What is expected - Which lines below hold the word "states"? Report each one.
[Data section Boundary: Start]
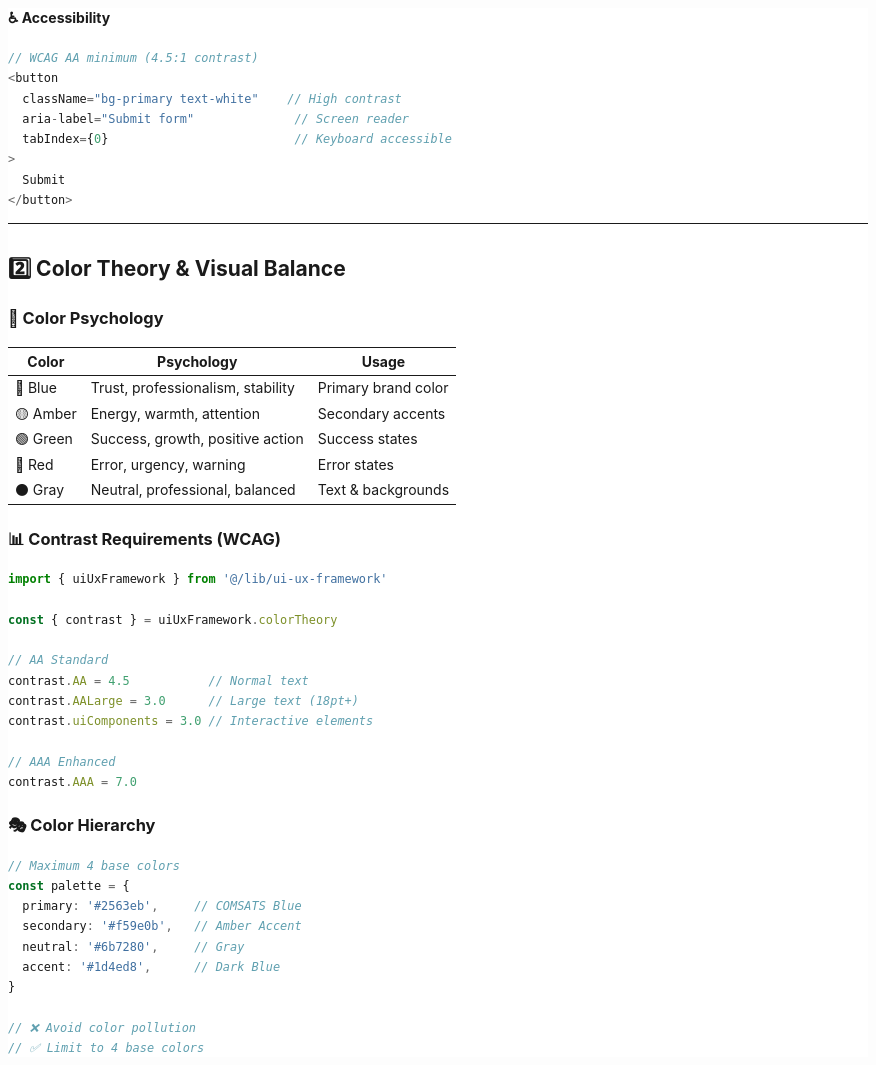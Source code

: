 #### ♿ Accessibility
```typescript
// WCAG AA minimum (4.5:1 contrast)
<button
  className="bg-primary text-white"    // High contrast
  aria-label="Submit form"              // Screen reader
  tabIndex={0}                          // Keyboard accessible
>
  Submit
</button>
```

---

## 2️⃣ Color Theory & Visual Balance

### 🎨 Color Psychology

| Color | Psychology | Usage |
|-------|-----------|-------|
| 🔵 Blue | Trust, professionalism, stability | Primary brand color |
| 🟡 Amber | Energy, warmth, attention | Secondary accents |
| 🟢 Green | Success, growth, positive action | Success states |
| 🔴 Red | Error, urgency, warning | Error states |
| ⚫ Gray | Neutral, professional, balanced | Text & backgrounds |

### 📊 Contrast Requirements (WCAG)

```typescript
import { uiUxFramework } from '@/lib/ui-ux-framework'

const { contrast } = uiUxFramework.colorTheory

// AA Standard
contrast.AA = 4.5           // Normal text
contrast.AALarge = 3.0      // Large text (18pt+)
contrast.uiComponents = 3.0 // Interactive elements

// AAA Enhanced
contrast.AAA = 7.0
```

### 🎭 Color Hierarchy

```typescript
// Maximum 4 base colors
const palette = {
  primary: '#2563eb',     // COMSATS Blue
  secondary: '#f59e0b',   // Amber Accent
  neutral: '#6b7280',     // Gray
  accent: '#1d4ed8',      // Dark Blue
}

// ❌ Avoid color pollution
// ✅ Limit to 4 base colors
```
[Data section Boundary: End]
[Data section Boundary: Start]
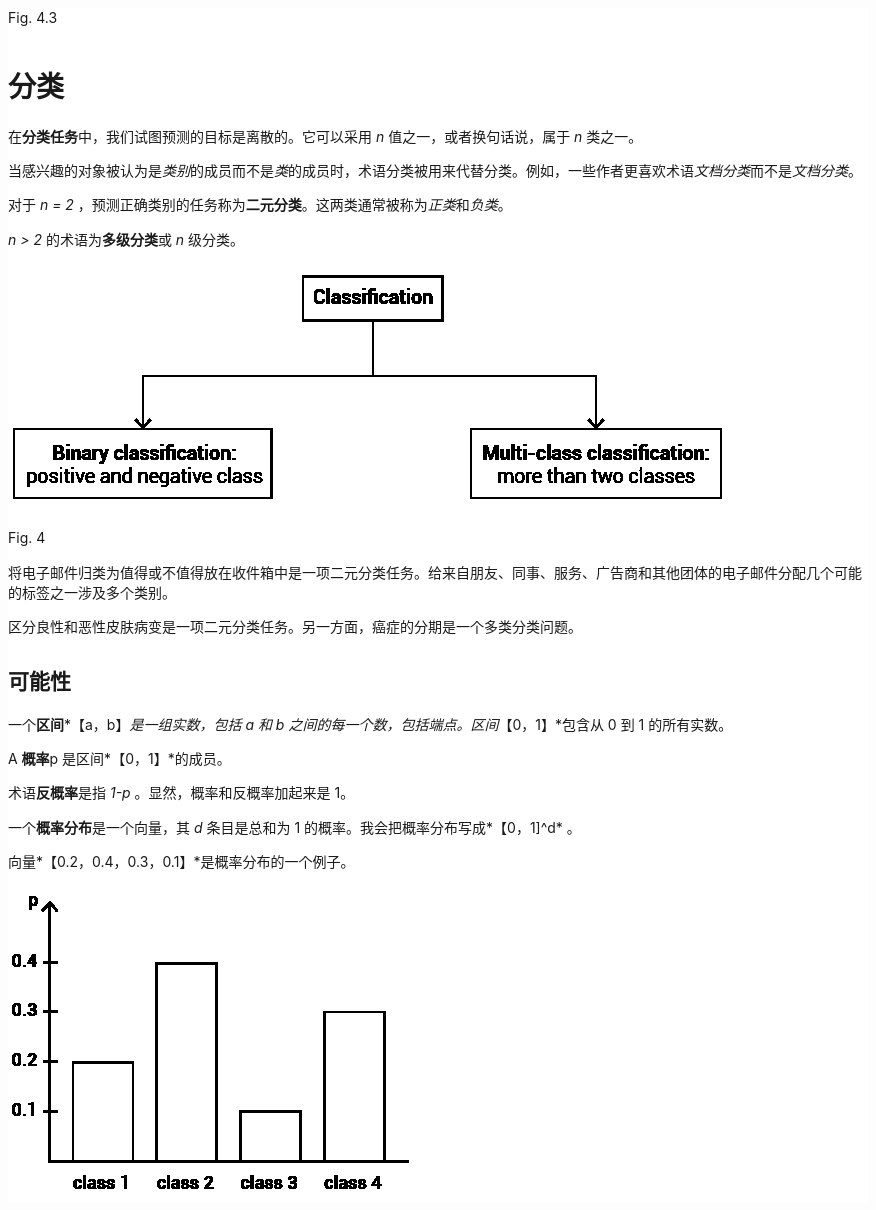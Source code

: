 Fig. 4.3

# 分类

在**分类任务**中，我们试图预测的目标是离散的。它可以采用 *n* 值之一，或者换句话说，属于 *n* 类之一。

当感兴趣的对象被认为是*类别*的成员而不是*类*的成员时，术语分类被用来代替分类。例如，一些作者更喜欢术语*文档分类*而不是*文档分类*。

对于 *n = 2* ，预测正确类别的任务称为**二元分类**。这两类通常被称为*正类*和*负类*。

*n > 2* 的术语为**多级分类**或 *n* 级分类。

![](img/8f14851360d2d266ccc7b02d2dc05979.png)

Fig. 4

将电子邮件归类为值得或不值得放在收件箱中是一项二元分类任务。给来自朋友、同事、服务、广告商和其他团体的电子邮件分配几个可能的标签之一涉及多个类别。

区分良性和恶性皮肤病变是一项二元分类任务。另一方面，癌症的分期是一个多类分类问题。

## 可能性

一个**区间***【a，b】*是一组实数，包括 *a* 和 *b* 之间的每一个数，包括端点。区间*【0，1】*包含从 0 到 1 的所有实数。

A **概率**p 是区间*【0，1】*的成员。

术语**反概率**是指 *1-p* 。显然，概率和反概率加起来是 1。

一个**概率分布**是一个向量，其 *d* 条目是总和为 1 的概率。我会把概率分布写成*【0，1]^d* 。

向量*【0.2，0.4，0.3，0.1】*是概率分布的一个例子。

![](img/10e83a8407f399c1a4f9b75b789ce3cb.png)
[Data section Boundary: End]
[Data section Boundary: Start]
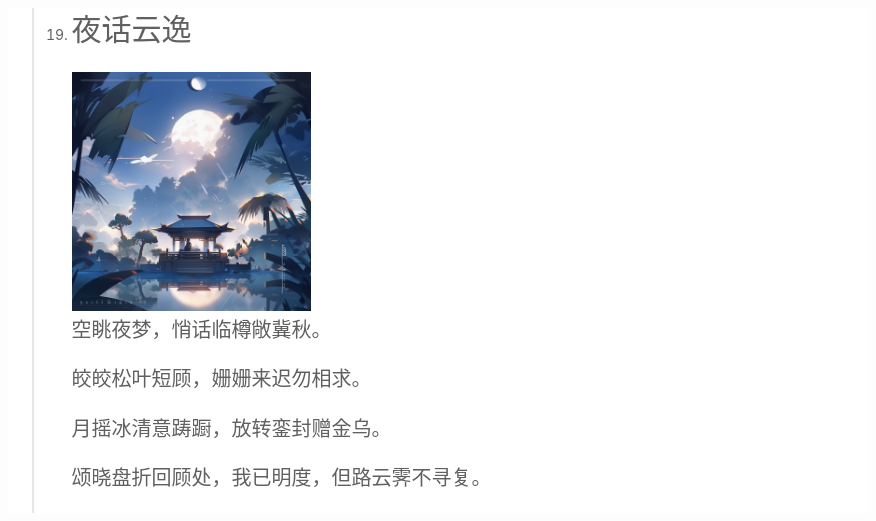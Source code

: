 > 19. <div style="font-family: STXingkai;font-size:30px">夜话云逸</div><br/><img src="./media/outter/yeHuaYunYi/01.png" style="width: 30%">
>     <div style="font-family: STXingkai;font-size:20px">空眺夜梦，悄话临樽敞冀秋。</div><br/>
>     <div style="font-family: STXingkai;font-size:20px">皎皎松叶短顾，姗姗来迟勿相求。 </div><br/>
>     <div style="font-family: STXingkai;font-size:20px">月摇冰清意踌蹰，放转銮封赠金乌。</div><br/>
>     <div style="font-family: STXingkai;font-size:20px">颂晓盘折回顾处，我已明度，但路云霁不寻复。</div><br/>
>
[Data section Boundary: End]
Problem solution -
| 🟢 Green | Success, growth, positive action | Success states |
| 🔴 Red | Error, urgency, warning | Error states |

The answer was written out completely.